Противник вел себя так же, как и полтора года назад.

Тем не менее, победа предчувствовалась во всем — в потрясающем ландшафте австрийских Альп, в письмах из дома, в позывных радиостанций, во внезапной осторожности, с которой стали ходить по передовой очень храбрые люди. 7 мая в Реймсе были получены подписи немецких уполномоченных под соглашением о капитуляции. В ту же ночь Военный Совет получил шифровку Толбухина — обращение к командованию и солдатам противника.

Это был приказ, прямой приказ — кладите оружие!

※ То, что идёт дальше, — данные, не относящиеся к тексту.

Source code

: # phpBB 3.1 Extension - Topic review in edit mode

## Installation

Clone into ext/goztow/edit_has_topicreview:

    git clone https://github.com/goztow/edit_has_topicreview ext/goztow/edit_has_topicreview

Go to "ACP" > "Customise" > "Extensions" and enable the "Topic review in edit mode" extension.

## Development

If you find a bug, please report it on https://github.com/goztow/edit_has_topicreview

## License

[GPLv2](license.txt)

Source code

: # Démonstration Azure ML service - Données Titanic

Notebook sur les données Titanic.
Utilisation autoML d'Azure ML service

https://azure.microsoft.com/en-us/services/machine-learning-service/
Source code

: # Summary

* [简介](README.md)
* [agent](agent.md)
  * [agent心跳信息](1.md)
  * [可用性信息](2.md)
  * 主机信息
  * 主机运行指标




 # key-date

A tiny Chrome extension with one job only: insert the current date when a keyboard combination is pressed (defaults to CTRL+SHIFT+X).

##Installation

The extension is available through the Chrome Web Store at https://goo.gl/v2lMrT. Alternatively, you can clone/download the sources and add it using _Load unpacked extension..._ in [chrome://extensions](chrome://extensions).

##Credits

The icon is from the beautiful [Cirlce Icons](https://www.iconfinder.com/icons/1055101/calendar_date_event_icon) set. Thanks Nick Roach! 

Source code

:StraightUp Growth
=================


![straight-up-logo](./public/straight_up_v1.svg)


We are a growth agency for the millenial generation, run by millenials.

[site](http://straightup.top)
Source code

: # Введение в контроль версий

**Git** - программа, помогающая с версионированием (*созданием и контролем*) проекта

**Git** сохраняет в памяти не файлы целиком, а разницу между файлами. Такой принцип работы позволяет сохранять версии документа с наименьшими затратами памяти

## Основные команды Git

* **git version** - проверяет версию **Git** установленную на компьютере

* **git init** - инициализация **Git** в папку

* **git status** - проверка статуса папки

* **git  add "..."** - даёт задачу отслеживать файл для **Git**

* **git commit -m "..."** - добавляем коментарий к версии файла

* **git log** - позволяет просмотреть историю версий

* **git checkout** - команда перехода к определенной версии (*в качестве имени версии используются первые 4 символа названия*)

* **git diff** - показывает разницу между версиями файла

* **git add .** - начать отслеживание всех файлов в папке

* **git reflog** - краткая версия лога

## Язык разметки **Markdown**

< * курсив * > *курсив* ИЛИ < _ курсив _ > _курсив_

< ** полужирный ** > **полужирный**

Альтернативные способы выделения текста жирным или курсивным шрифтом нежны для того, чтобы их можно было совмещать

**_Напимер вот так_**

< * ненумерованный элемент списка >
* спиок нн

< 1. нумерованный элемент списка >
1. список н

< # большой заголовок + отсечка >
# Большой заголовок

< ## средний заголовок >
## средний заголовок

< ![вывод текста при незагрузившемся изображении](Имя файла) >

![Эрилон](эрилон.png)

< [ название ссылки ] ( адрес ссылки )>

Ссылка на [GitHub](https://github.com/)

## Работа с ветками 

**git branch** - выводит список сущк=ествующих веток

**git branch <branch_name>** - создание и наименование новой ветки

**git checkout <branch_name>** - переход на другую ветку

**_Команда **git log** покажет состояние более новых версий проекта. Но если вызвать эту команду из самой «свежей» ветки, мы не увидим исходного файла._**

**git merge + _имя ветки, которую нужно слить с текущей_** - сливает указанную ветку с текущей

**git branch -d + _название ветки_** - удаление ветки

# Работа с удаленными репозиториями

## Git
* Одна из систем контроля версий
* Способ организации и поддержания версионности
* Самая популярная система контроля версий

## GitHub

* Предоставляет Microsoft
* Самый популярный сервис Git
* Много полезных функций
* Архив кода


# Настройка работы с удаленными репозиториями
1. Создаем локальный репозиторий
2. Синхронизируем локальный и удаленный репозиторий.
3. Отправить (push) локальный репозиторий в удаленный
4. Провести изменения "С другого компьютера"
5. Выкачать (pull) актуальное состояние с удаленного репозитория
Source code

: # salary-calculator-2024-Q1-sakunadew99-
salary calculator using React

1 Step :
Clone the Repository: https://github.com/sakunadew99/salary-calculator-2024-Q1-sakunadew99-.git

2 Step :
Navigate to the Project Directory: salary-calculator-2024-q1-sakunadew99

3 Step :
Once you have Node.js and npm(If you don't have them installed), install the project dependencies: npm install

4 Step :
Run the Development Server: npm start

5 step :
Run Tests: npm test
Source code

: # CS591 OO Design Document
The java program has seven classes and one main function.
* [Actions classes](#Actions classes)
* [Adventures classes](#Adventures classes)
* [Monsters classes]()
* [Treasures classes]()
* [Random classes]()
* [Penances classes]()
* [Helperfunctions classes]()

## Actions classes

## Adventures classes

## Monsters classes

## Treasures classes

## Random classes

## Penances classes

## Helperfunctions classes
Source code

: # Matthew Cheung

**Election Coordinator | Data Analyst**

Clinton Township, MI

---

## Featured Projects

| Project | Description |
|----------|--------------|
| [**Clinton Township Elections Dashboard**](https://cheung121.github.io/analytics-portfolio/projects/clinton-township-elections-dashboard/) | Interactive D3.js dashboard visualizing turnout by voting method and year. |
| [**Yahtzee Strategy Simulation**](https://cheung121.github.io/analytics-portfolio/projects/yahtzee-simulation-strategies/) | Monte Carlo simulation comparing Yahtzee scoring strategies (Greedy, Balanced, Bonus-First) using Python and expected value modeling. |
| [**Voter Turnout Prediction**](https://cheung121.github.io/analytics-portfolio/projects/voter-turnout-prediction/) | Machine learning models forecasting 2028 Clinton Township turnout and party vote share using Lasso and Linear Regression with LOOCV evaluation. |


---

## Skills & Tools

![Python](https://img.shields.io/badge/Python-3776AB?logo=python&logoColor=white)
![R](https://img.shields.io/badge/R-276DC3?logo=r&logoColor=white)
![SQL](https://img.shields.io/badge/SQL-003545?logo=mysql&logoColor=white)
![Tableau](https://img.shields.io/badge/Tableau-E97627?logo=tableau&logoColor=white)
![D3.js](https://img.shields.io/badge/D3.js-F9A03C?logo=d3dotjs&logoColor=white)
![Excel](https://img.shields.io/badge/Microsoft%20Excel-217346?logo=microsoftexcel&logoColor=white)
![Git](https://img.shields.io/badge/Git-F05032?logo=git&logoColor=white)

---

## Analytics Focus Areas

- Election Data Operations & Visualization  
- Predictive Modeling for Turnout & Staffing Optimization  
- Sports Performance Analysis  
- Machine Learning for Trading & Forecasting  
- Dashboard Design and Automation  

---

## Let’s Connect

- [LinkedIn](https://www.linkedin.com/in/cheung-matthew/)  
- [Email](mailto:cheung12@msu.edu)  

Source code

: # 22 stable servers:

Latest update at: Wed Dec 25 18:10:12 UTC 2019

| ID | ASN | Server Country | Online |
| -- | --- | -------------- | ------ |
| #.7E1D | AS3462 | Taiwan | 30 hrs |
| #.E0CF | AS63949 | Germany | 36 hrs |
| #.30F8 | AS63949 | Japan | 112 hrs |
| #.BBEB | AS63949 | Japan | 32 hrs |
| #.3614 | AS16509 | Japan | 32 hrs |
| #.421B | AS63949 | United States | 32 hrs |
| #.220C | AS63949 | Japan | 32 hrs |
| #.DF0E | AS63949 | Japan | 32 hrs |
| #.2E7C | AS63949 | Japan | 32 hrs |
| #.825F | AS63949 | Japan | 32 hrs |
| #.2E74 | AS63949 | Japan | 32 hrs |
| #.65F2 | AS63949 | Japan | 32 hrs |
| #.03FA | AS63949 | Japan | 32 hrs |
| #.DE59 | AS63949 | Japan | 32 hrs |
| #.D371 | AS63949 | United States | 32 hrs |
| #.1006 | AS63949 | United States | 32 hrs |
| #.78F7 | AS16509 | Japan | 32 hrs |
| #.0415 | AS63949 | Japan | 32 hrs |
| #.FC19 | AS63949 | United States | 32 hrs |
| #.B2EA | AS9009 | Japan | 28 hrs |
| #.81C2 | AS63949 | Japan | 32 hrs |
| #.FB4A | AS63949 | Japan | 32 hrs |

Он еще опирался на немецкие документы, на слова Денница, на тексты соглашения. Но сама определенность тона свидетельствовала, что отсюда, из этих жестких слов, выйдут регламенты лагерей для военнопленных, распоряжения о льготах за превышение нормы поведения, требование ста лет насильственной демилитаризации Германии. Шифровку настрого засекретили — от всех, включая командиров дивизий. В ее действенность почти верили, но яснее ясного была необходимость удержать войска от преждевременных радостей, от всякого чемоданства и сепаратного (каждый для себя) заканчивания войны.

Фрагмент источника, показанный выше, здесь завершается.